Through my dating - one guy told me about this too - and you will notice my profile picture here is now different. Did you know if you go to google images and upload any photo and search by image, it will pull up any site that may be using that photo? Well with my previous one - it brought up my workplace, my board volunteer position and linked in... which all provides my real name - so for the dating sites it's a big NO NO to use it as I try to remain anonymous there.
It's also bringing up some of my SP blogs - and while I am open and share with all of you my dear friends - in this supportive environment - I don't want everyone to read it.
Thus the change... so food for thought. Tonight's meeting sure gave me a lot to think about including coming up with better passwords, not using free wifi in coffee shops or McDonald's, etc... and maybe not being so open to sharing pics... which is hard for me as I love to do so.
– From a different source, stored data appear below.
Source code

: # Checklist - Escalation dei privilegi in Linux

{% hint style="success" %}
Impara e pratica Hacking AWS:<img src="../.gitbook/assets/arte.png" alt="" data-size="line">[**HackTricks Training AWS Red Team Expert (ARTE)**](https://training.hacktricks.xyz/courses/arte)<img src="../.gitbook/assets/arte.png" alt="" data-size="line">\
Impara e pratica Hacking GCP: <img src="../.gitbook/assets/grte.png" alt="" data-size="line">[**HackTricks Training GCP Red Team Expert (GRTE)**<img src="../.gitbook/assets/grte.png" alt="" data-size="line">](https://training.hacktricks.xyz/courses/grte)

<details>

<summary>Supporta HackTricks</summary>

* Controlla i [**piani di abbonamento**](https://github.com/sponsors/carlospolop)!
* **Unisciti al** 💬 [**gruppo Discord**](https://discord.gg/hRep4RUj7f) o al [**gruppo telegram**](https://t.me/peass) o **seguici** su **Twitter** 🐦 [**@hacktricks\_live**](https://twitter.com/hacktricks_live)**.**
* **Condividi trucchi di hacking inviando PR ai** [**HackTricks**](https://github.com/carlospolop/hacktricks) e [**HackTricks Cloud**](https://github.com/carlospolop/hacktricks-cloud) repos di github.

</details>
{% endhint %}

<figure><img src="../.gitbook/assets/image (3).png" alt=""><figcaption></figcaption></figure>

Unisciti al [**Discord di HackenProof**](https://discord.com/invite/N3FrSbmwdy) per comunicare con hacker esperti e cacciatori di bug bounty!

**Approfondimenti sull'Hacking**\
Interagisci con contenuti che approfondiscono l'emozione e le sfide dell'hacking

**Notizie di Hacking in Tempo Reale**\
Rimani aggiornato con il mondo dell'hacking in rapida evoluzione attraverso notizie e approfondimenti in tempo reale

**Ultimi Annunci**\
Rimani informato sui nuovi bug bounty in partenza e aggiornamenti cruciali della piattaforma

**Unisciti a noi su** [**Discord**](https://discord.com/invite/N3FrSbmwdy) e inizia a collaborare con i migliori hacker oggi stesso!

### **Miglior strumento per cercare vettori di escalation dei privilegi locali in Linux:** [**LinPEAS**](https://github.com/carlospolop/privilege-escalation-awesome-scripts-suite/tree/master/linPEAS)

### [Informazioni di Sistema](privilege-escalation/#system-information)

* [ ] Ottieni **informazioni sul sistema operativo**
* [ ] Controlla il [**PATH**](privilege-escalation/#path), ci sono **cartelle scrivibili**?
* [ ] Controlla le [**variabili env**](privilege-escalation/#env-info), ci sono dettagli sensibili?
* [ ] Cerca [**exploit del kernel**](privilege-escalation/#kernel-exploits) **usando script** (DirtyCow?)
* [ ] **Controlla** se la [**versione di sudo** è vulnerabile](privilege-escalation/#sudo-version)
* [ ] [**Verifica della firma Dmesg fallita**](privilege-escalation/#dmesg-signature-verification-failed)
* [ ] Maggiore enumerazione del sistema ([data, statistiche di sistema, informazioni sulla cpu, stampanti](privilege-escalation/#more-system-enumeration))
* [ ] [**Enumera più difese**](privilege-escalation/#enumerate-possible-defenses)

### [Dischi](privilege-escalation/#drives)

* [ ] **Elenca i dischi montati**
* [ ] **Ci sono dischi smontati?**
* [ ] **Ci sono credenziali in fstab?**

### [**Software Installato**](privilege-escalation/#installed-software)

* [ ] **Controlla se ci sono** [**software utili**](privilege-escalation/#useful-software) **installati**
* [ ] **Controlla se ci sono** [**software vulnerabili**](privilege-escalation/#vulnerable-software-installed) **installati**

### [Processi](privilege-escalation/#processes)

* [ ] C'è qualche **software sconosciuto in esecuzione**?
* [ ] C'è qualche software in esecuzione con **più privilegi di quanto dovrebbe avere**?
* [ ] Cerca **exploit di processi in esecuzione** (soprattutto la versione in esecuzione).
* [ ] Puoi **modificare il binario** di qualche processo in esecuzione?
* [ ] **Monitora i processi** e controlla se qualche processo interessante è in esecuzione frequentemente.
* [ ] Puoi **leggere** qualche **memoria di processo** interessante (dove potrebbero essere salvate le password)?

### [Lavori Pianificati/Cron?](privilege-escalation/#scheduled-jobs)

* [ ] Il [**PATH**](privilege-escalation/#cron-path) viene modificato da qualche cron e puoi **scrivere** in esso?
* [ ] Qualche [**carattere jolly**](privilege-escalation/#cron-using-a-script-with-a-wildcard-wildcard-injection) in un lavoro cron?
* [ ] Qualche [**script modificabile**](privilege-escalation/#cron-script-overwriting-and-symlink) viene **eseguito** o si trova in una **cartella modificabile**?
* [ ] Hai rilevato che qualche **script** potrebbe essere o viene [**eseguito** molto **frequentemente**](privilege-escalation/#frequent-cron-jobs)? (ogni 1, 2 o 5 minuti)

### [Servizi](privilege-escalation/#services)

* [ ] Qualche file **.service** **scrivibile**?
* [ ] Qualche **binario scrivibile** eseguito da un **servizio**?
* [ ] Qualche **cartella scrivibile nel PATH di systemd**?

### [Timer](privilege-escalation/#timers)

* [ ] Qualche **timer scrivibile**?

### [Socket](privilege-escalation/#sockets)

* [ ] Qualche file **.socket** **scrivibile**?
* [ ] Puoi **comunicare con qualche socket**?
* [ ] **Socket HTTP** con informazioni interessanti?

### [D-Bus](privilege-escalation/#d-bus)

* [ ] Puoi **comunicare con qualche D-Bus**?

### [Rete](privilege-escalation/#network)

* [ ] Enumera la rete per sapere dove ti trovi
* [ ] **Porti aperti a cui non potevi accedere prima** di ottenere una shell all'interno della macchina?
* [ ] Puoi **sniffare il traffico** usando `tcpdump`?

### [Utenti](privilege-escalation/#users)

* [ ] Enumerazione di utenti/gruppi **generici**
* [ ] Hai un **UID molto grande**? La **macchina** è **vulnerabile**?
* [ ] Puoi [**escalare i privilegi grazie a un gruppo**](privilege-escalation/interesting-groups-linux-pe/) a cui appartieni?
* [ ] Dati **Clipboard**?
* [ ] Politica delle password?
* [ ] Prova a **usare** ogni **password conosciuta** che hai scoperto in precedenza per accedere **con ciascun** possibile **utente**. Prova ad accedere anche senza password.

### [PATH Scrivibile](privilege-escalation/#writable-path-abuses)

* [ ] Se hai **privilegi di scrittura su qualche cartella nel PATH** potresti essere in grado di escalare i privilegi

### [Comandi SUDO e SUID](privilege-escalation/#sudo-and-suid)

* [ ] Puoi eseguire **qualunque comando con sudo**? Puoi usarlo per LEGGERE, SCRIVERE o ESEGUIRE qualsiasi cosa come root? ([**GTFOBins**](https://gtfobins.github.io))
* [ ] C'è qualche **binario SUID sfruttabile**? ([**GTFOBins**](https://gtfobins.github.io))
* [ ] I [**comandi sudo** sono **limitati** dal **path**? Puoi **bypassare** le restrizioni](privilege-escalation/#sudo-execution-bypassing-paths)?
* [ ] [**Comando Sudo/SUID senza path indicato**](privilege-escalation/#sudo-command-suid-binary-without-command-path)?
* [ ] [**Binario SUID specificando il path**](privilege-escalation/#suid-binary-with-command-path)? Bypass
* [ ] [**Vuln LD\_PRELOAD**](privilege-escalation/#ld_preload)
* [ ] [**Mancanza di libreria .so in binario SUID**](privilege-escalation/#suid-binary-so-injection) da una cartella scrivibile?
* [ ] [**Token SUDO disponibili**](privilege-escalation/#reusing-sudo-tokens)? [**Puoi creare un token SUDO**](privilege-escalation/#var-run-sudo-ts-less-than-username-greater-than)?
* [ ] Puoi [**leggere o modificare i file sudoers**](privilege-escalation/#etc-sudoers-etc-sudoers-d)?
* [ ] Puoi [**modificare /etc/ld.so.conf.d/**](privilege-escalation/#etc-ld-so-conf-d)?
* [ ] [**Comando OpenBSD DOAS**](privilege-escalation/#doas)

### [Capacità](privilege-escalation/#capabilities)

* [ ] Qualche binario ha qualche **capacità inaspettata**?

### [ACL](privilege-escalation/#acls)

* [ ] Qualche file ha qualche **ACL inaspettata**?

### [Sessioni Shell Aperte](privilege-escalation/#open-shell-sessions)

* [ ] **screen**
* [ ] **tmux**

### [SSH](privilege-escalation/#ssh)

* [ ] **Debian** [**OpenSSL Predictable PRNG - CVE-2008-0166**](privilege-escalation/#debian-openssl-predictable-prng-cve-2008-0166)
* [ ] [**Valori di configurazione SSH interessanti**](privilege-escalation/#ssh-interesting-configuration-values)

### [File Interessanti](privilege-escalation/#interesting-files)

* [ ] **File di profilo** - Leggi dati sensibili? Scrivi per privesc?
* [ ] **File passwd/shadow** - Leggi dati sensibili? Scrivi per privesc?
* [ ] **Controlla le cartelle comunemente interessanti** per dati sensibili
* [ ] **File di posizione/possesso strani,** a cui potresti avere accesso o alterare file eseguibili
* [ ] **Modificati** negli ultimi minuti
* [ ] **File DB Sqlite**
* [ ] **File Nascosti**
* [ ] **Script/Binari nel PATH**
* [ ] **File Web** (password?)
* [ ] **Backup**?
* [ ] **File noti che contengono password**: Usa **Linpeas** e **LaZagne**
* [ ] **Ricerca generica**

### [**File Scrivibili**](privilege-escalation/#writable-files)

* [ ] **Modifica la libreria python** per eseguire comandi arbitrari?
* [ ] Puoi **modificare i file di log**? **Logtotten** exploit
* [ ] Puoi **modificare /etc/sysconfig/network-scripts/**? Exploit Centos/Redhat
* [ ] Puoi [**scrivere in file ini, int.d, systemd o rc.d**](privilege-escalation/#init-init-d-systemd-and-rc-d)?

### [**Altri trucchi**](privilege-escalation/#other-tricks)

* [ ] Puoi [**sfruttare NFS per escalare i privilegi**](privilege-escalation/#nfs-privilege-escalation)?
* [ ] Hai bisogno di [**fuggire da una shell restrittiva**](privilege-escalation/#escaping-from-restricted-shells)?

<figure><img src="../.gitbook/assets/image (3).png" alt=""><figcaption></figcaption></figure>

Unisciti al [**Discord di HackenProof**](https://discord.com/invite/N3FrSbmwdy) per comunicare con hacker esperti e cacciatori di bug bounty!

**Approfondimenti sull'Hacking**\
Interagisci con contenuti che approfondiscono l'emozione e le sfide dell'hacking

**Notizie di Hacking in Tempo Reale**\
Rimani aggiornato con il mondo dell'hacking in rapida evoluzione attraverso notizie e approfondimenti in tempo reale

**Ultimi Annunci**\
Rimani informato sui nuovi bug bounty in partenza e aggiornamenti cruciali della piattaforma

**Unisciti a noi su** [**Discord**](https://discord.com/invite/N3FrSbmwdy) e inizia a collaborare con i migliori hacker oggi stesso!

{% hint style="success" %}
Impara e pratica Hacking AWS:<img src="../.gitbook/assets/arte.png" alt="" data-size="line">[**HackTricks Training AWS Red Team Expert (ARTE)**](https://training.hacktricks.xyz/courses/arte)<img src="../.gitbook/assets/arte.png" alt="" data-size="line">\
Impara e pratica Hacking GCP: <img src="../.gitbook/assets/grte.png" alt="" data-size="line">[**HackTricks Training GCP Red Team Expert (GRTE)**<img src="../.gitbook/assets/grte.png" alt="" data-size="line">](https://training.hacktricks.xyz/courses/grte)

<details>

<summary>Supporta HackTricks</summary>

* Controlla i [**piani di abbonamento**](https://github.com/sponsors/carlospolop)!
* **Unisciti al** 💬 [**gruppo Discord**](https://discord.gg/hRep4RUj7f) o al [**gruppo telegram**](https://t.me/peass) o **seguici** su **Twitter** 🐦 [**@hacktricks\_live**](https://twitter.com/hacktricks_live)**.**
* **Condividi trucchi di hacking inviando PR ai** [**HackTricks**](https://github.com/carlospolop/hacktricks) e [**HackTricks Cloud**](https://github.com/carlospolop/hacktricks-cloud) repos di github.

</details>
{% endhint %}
Just proof of the benefit of these meetings - so much to learn!!
Overall today was a good day. I met my goal of having my annual report completed before my boss left for Malaysia (he flies out tomorrow morning).
The snow storm was not a nice thing - but I managed to get some of my own sunshine by treating myself to a tanning session (and please - no words of warning about them - they are time and controlled and for me, it's something I enjoy).
Then came DD - she was out at a movie with her friend - she got dropped off by her friend's mom but the mom didn't want to pick them up from there - so I had to go back out in the yucky driving weather to get them. She then started giving me attitude as I expressed my displeasure about her not completing some chores (something that she's been dragging out for 3 days now). It ended with her saying some mean words and that was it... I hope tomorrow will be better - but I won't see her much as I have work and then my meeting so won't be home until 9ish.
I have to remember - she is after all a TEEN and this is her March Break - when most kids get to do stuff and I have not planned anything for her.
I also have to remember a few other things (thus the part about letting go)...
And so she left and I proceeded to go workout for 55mins and feel better. Now it's shortly after 9 and I'll be going to bed... letting go of the argument and hoping for a better day with her tomorrow.
Thank you Universe for giving me the strength and ability to stay positive through the raising of teenage girls. Thank you for the knowledge to stay in balance and give just enough love - but also protect my heart against too much hurt. I am so very grateful!!
It is so hard for us to see our own beauty - but as this poster reflects - it truly is inherently part of us - we simply have to be more aware. We need to be less critical of ourselves and accept each other in the 'now' as we are today. While we are striving to improve our health and while most of us here are trying to lose weight - we need to appreciate the point we are at in this moment.
It's something I blog about and think about and affirm often as I'm trying to retrain my own thoughts - to shush away the negative self-talk.
I am beautiful. I am worthy of great love. I am love. I am grateful. I am healthy. I am strong. I am intelligent. I am witty and sassy. I am joy. I am light. I am a helper. I am a good friend. I am a great mother.
Share with me - your "I am" positive statements and affirmations. We need to speak those words more to muffle out the negative self-talk.